March 26, 1999
March 26, 2015
Yesterday ... on her 16th birthday ... Sophie passed away. Her health had been slowly declining for a few months. She was no longer able to climb stairs or jump up on our bed. She would usually stand next to the couch or next to my recliner & wait for one of us to pick her up. She was no longer cleaning herself & had difficulty using her litter box. She did not act as if she were in a lot of pain, but she had difficulty walking & she would moan no matter how gently we would lift her. She was not very active at all & slept most of the time. Yesterday she suddenly worsened. She had difficulty lying down & getting back up, & even more difficulty walking. Although she had a good appetite, she was losing weight. She could not even purr. John & I made the difficult decision to call the vet & have her put down. We did not want her to leave us, but we were not going to make her suffer just for our sake. The vet suspected kidney disease as well as cancer.
The house is empty now. Terribly empty. I keep thinking that I'm catching a glimpse of her walking through the kitchen or standing by the back door watching the birds. I keep looking down to see if she's standing by my chair wanting to curl up in my lap or for me to put her on the table next to my computer. Last night I got ready for bed & thought to myself that I needed to check to see if she had enough food & water before I turned off the lights. Then I realized that I didn't need to do that anymore : (
At lunchtime yesterday I gave her a bit of her favorite treat ... a little piece of cheese. I gave her a bigger bit than usual. She hobbled over to eat it, then just laid down on the throw rug like she had no energy to do anything else. At least she enjoyed a good treat before she left.
Sophie had been with us since she was 9 months old. We were living in Michigan at the time. Matt came to visit us for Christmas, & the day after Christmas he & I went to the pound & there was Sophie. I took her out of her cage & she snuggled right into my arms. I knew we were the perfect match for each other. She has been with us for many moves. When I'd come home from the hospital, or one of us would be ill, Sophie would be right there next to us. She knew that we needed comforting.
My heart is broken. I have cried many tears. The pain of losing her is immense.
Here are a few photos that have appeared in past blog posts that I'd like to share again in memory of her.
Sophie always loved to snuggle on my lap early in the morning during my prayer & Bible study time.
When she wanted to take a nap, this moving box was her favorite spot.
She liked napping & playing in all sorts of boxes.
If you put paper down on the floor, she thought you put it there for her.
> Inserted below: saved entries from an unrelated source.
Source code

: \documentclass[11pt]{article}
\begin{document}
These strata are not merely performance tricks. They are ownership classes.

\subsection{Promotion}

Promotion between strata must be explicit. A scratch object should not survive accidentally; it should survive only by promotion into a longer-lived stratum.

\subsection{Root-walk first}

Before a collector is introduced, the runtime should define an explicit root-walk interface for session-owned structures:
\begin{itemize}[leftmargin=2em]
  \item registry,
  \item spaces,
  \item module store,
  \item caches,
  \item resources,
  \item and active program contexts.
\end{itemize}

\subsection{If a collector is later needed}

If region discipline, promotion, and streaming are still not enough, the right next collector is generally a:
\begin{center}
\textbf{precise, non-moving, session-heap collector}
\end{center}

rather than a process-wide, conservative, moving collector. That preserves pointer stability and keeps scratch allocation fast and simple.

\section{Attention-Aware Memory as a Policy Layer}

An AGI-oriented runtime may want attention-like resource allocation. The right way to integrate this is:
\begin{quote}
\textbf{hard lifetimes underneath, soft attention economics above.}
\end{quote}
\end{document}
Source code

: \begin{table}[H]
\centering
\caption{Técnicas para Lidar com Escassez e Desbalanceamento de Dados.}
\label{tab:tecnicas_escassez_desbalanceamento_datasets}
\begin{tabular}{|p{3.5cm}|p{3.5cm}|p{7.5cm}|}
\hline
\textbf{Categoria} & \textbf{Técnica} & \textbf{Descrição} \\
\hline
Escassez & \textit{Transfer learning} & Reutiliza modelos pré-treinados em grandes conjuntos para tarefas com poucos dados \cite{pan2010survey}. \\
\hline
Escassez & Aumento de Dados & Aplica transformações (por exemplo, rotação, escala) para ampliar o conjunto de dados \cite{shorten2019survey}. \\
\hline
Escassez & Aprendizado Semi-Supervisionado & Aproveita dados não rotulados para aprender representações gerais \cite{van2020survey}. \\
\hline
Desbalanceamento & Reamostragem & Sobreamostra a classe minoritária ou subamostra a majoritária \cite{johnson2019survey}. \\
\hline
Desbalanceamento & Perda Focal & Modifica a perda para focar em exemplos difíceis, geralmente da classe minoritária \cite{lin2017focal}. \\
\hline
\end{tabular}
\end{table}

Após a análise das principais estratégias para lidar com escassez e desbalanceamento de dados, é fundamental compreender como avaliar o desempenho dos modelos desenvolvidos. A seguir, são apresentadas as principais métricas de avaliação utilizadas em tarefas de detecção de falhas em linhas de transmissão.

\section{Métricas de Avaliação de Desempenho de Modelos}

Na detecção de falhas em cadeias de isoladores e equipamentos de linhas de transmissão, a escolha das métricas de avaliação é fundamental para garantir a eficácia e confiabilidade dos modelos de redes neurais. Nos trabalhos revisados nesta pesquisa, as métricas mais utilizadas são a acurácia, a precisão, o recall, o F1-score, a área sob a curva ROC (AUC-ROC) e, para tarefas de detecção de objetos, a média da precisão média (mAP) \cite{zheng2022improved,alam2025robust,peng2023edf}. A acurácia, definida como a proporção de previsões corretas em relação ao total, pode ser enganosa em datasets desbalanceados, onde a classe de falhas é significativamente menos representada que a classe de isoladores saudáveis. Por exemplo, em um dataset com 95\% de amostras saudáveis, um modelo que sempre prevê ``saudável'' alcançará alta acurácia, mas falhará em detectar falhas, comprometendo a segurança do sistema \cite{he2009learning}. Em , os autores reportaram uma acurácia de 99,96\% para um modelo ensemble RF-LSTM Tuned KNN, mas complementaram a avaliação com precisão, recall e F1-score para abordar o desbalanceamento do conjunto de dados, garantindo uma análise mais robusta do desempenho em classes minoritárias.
Sophie enjoyed Christmas. She'd always have a gift under the tree.
This photo was taken when Flat Phoebe came to visit last year. Sophie, Pearl, & Flat Phoebe are watching Sleeping Beauty.
When I'd be working on my computer, she would often stand on her back legs & put her paw on my thigh. This was her way to tell me she wanted to either snuggle on my lap or next to the computer.
Of course she loved hogging all the heat by lying on the heating vent. You can see her favorite little mouse nearby. I love this picture of her.
Farewell my friend. I will always ... always ... miss you.